**Instructions to follow**
A word-for-word copy of the entries is needed, and it should contain no images.

**Source material**
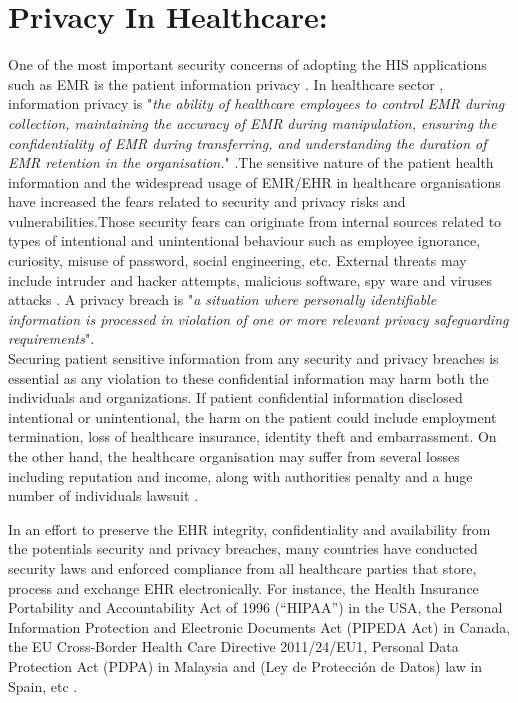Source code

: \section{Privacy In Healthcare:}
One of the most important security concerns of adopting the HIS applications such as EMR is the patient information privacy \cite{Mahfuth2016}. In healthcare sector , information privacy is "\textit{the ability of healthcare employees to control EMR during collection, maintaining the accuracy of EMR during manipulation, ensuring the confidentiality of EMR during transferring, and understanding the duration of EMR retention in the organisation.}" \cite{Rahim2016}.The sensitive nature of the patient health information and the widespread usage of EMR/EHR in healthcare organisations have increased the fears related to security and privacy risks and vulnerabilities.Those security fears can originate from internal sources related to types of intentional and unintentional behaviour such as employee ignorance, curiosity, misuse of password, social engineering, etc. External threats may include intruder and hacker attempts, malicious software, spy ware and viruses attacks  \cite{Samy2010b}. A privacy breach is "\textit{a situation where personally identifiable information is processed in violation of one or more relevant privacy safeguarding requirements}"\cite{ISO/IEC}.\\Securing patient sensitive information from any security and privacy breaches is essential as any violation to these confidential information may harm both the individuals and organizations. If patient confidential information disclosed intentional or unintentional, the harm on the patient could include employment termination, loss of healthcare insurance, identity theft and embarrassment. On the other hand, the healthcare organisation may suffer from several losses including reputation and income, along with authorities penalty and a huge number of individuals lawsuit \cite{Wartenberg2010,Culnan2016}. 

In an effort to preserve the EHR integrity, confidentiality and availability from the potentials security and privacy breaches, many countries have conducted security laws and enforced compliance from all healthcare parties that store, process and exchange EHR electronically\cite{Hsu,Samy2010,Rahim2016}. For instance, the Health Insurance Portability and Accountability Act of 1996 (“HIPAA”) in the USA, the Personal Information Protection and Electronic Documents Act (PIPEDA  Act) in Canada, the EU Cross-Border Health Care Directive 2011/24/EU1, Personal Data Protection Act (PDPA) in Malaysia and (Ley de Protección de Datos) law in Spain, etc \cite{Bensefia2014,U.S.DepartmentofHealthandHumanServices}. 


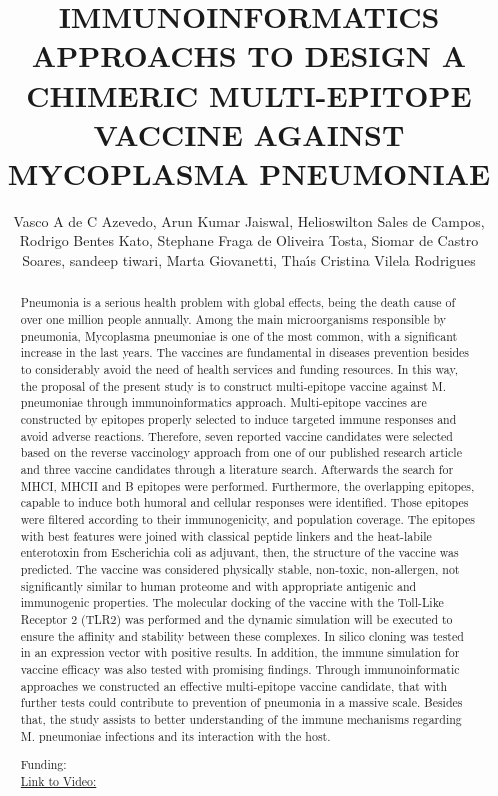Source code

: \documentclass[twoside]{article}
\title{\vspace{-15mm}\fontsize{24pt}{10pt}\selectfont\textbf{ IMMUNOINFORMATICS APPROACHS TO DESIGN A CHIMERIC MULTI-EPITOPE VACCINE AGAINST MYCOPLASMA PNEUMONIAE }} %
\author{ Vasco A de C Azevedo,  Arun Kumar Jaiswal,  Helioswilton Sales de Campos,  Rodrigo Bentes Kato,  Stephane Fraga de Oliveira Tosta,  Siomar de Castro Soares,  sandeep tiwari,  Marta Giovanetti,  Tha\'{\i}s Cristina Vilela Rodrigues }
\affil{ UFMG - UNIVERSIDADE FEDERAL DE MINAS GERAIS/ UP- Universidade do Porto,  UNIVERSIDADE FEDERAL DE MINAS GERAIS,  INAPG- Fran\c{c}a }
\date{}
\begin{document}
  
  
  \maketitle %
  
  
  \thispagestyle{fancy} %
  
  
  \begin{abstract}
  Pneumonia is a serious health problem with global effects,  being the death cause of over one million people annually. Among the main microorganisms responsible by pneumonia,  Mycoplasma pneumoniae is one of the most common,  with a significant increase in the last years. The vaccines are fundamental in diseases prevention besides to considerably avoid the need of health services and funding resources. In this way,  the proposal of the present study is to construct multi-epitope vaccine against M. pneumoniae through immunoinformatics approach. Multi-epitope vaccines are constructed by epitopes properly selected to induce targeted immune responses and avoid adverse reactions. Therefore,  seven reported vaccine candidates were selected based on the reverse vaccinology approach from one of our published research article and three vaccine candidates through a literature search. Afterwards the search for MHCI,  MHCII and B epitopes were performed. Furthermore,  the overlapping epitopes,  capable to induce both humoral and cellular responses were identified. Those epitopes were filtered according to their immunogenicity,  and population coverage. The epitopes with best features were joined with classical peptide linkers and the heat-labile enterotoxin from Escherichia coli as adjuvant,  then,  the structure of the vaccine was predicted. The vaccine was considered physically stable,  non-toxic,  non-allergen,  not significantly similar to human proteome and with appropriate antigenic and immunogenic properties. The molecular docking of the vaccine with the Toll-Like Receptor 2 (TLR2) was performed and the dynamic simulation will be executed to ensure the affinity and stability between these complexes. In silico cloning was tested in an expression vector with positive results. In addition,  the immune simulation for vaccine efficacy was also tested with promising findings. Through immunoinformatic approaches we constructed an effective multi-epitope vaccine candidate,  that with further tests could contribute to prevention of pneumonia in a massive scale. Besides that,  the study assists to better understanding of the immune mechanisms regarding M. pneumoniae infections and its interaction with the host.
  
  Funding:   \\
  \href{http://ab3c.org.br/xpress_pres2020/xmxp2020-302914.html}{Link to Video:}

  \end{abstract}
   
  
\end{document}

**Response to this task**
Source code

: \section{Privacy In Healthcare:}
One of the most important security concerns of adopting the HIS applications such as EMR is the patient information privacy \cite{Mahfuth2016}. In healthcare sector , information privacy is "\textit{the ability of healthcare employees to control EMR during collection, maintaining the accuracy of EMR during manipulation, ensuring the confidentiality of EMR during transferring, and understanding the duration of EMR retention in the organisation.}" \cite{Rahim2016}.The sensitive nature of the patient health information and the widespread usage of EMR/EHR in healthcare organisations have increased the fears related to security and privacy risks and vulnerabilities.Those security fears can originate from internal sources related to types of intentional and unintentional behaviour such as employee ignorance, curiosity, misuse of password, social engineering, etc. External threats may include intruder and hacker attempts, malicious software, spy ware and viruses attacks  \cite{Samy2010b}. A privacy breach is "\textit{a situation where personally identifiable information is processed in violation of one or more relevant privacy safeguarding requirements}"\cite{ISO/IEC}.\\Securing patient sensitive information from any security and privacy breaches is essential as any violation to these confidential information may harm both the individuals and organizations. If patient confidential information disclosed intentional or unintentional, the harm on the patient could include employment termination, loss of healthcare insurance, identity theft and embarrassment. On the other hand, the healthcare organisation may suffer from several losses including reputation and income, along with authorities penalty and a huge number of individuals lawsuit \cite{Wartenberg2010,Culnan2016}. 

In an effort to preserve the EHR integrity, confidentiality and availability from the potentials security and privacy breaches, many countries have conducted security laws and enforced compliance from all healthcare parties that store, process and exchange EHR electronically\cite{Hsu,Samy2010,Rahim2016}. For instance, the Health Insurance Portability and Accountability Act of 1996 (“HIPAA”) in the USA, the Personal Information Protection and Electronic Documents Act (PIPEDA  Act) in Canada, the EU Cross-Border Health Care Directive 2011/24/EU1, Personal Data Protection Act (PDPA) in Malaysia and (Ley de Protección de Datos) law in Spain, etc \cite{Bensefia2014,U.S.DepartmentofHealthandHumanServices}. 


Source code

: \documentclass[twoside]{article}
\title{\vspace{-15mm}\fontsize{24pt}{10pt}\selectfont\textbf{ IMMUNOINFORMATICS APPROACHS TO DESIGN A CHIMERIC MULTI-EPITOPE VACCINE AGAINST MYCOPLASMA PNEUMONIAE }} %
\author{ Vasco A de C Azevedo,  Arun Kumar Jaiswal,  Helioswilton Sales de Campos,  Rodrigo Bentes Kato,  Stephane Fraga de Oliveira Tosta,  Siomar de Castro Soares,  sandeep tiwari,  Marta Giovanetti,  Tha\'{\i}s Cristina Vilela Rodrigues }
\affil{ UFMG - UNIVERSIDADE FEDERAL DE MINAS GERAIS/ UP- Universidade do Porto,  UNIVERSIDADE FEDERAL DE MINAS GERAIS,  INAPG- Fran\c{c}a }
\date{}
\begin{document}
  
  
  \maketitle %
  
  
  \thispagestyle{fancy} %
  
  
  \begin{abstract}
  Pneumonia is a serious health problem with global effects,  being the death cause of over one million people annually. Among the main microorganisms responsible by pneumonia,  Mycoplasma pneumoniae is one of the most common,  with a significant increase in the last years. The vaccines are fundamental in diseases prevention besides to considerably avoid the need of health services and funding resources. In this way,  the proposal of the present study is to construct multi-epitope vaccine against M. pneumoniae through immunoinformatics approach. Multi-epitope vaccines are constructed by epitopes properly selected to induce targeted immune responses and avoid adverse reactions. Therefore,  seven reported vaccine candidates were selected based on the reverse vaccinology approach from one of our published research article and three vaccine candidates through a literature search. Afterwards the search for MHCI,  MHCII and B epitopes were performed. Furthermore,  the overlapping epitopes,  capable to induce both humoral and cellular responses were identified. Those epitopes were filtered according to their immunogenicity,  and population coverage. The epitopes with best features were joined with classical peptide linkers and the heat-labile enterotoxin from Escherichia coli as adjuvant,  then,  the structure of the vaccine was predicted. The vaccine was considered physically stable,  non-toxic,  non-allergen,  not significantly similar to human proteome and with appropriate antigenic and immunogenic properties. The molecular docking of the vaccine with the Toll-Like Receptor 2 (TLR2) was performed and the dynamic simulation will be executed to ensure the affinity and stability between these complexes. In silico cloning was tested in an expression vector with positive results. In addition,  the immune simulation for vaccine efficacy was also tested with promising findings. Through immunoinformatic approaches we constructed an effective multi-epitope vaccine candidate,  that with further tests could contribute to prevention of pneumonia in a massive scale. Besides that,  the study assists to better understanding of the immune mechanisms regarding M. pneumoniae infections and its interaction with the host.
  
  Funding:   \\
  \href{http://ab3c.org.br/xpress_pres2020/xmxp2020-302914.html}{Link to Video:}

  \end{abstract}
   
  
\end{document}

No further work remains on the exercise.